Cops kill another Black youth

By Larry Hales


Early in the morning of Oct. 17, Pace University student Danroy (DJ) Henry Jr. and his friends Brandon Cox and Desmond Hinds were parked outside Finnegan’s Grill, a bar in Thornwood, N.Y., in Westchester County.

According to reports, they were waiting for a fourth friend who was inside the bar. A cop tapped on the car, which was idling in the fire lane. Henry, the driver, drove forward and another cop appeared from behind a police vehicle with gun drawn, not giving Henry time to react.

The cop began firing and somewhere in the process was hit by the vehicle, while at least one other cop joined in the shooting. In all, as many as eight shots were fired, three striking Henry while Cox, who was in the passenger seat, took one bullet. This is the account given by Cox and other witnesses at the scene, which contradicts the official police report.

According to police, they were called to the scene because of a fight outside the bar, a fight that Henry and the others in the vehicle were not involved in, Henry drove from where he was parked, hitting one cop who was on the hood of the vehicle and another one with the mirror. In response the cops began firing into the car, killing Henry and wounding Cox.

Witnesses say the vehicle went only 100 feet, was not traveling fast, and only accelerated after shots were fired.

Considering the witnesses’ accounts, it seems that once again the cops are fabricating a story to justify the killing of another young Black male.

Similar to countless other instances of police brutality, a statement from a police official the next morning attempted to sully Henry by stating that the young man, a 20-year-old student and football player at Pace University, had a blood alcohol level of .13.

In the Easton, Mass., community where DJ was from, his father Danroy Henry Sr. stated in response to the report of his son’s blood alcohol level, “If it’s a part of the truth, so be it. But at the end of the day, the central question to us is, does that justify killing our son? … We still fundamentally believe it isn’t.” (, Oct. 23)

He also said, “Rather than coming out and sharing with us information, an anonymous source leaks toxicology reports that we can’t verify.”

The lawyer for Henry’s family said the release of alleged alcohol blood levels was an attempt “to change the conversation away from what police did.”

The toxicology report was released less than nine hours after the shooting.

Facts ‘don’t add up’

Others who were at the bar the morning of the shooting have since come forward. Many claim they were brutalized by the police when the crowd became agitated after witnessing the shooting and seeing Henry handcuffed and placed on the ground without receiving medical care.

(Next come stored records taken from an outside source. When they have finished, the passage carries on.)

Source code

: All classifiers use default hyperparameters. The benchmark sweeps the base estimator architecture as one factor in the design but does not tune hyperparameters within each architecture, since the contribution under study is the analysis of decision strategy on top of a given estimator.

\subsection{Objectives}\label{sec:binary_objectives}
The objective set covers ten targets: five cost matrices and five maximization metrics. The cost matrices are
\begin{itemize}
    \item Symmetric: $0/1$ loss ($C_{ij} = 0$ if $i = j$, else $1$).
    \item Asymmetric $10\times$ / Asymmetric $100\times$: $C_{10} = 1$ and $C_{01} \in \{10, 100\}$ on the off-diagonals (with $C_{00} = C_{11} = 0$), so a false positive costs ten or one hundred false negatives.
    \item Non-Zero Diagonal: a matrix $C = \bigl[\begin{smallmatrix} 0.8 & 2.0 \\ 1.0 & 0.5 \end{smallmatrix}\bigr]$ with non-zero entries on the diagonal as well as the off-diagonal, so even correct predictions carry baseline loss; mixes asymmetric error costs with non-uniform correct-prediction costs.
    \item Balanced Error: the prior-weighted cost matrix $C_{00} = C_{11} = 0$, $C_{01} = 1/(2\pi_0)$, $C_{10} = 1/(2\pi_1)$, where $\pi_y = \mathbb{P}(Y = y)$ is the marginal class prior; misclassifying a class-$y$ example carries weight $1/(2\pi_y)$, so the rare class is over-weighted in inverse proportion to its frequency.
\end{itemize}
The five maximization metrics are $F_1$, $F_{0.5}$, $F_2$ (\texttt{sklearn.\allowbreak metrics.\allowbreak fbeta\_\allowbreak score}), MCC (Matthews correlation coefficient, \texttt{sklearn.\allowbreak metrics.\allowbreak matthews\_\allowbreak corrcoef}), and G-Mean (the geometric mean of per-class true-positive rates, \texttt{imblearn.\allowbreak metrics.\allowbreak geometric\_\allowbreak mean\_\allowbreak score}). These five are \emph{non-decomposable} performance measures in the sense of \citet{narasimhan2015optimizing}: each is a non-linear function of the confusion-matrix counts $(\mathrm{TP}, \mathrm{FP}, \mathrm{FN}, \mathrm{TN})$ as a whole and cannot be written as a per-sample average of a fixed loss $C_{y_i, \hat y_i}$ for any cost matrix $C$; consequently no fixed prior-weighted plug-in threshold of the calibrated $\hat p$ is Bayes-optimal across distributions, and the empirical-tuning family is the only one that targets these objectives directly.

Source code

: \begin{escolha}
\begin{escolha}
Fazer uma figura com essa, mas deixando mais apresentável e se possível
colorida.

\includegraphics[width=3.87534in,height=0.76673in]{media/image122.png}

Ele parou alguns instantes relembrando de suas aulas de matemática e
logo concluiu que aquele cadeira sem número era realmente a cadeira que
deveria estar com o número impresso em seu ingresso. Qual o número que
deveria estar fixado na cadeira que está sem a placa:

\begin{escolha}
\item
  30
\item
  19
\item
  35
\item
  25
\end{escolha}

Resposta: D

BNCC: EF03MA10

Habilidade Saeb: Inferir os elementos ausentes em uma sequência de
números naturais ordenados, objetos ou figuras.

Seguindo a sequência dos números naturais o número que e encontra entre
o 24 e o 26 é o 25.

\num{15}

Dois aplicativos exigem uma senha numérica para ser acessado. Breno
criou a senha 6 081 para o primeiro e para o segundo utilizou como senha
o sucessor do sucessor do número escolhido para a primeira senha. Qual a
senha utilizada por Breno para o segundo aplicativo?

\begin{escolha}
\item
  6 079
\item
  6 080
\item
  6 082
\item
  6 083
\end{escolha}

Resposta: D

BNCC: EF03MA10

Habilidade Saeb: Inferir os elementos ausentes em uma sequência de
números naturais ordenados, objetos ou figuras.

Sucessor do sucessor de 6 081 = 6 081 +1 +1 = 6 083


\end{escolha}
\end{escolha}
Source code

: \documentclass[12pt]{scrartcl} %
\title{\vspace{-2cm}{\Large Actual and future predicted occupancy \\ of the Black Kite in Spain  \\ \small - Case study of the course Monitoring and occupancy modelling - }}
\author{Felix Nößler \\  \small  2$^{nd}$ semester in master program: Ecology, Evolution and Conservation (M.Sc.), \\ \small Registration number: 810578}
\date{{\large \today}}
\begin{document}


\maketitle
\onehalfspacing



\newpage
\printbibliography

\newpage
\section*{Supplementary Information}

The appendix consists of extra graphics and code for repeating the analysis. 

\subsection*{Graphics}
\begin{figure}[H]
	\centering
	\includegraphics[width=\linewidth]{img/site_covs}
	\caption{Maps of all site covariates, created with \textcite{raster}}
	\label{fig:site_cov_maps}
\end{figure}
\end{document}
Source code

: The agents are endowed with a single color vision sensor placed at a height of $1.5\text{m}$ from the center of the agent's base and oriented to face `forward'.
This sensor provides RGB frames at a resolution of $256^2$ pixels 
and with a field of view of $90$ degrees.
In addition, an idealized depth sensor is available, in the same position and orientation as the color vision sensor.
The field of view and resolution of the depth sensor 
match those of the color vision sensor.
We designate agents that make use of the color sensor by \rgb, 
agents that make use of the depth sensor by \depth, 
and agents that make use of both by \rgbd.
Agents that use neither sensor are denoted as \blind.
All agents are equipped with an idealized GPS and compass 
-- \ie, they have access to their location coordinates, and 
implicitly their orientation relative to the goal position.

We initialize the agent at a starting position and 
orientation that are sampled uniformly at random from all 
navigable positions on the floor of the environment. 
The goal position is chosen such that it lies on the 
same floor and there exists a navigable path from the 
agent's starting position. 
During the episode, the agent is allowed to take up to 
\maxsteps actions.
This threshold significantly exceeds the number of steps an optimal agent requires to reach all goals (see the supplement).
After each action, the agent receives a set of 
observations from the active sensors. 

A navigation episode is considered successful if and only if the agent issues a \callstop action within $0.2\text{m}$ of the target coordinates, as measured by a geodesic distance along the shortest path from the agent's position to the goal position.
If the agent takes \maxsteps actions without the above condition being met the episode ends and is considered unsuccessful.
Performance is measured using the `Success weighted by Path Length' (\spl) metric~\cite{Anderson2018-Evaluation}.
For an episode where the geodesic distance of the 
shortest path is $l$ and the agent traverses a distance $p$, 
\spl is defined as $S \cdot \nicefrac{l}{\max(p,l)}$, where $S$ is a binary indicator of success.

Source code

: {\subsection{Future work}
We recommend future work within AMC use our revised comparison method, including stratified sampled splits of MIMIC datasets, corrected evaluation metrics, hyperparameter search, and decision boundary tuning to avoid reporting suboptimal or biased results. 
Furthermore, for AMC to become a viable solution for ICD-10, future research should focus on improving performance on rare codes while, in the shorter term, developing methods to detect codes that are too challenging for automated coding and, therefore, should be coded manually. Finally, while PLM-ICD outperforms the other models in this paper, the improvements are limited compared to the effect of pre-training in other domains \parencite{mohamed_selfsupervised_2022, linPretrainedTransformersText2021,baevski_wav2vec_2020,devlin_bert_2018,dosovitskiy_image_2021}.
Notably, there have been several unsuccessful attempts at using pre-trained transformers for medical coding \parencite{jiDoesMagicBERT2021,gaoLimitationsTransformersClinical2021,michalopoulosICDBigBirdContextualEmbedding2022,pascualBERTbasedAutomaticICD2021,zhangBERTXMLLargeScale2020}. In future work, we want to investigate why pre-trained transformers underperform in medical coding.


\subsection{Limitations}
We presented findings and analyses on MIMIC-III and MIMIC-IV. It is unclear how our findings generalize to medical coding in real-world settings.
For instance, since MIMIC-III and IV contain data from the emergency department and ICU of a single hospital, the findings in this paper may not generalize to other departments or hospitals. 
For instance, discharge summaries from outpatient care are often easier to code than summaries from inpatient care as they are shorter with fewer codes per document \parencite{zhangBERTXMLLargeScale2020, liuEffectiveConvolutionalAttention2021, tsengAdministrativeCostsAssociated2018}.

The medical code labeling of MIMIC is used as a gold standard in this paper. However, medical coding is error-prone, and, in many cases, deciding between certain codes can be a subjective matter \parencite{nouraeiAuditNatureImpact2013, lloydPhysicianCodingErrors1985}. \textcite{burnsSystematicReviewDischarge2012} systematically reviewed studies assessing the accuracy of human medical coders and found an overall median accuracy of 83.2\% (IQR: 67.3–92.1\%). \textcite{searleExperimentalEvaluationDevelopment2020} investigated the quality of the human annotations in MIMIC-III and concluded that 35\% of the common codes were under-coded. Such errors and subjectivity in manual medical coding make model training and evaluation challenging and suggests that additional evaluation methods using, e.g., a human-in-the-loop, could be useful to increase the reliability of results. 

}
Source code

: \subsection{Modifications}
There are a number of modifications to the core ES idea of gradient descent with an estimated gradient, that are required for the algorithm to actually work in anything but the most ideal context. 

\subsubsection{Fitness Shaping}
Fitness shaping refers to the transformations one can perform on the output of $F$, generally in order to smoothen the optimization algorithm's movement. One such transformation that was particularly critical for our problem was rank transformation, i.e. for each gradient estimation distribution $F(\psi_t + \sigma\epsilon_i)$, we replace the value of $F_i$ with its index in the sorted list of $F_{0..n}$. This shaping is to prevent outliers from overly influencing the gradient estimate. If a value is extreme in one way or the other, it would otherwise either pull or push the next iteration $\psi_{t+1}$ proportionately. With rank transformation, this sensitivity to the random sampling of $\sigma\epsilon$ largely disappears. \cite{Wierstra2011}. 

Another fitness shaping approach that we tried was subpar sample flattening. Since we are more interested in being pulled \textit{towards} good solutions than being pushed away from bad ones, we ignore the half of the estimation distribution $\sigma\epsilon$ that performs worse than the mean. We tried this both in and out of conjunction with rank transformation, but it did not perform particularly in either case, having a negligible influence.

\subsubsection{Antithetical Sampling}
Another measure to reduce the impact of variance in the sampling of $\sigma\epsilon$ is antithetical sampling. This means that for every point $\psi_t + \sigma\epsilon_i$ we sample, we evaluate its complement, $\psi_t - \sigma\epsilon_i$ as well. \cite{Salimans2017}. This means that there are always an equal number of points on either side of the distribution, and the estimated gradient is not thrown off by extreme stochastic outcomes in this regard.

Daniel Parker, a football teammate of Henry’s, who spoke at a press conference of 70 fellow football players on Oct. 22, said he tried to help Henry after he was shot. Parker says he was beaten by police, who later charged him and several other teammates with obstruction.

Other people on the scene were charged with numerous misdemeanor counts, and one football teammate of Henry’s was charged with a felony. Many claim to have been assaulted by police who cracked down after people at the scene became angry.

Parker says he told police: “Can I help him? I know CPR. I said, ‘He’s dying. Can I help him? Can I help him?’ And I was cut off.” (Boston Herald, Oct. 22)

Witnesses report that Henry was left unattended for 15 minutes or longer, and when paramedics arrived on the scene, they first attended to the police who were allegedly hit by Henry’s vehicle. Henry lay dying while handcuffed.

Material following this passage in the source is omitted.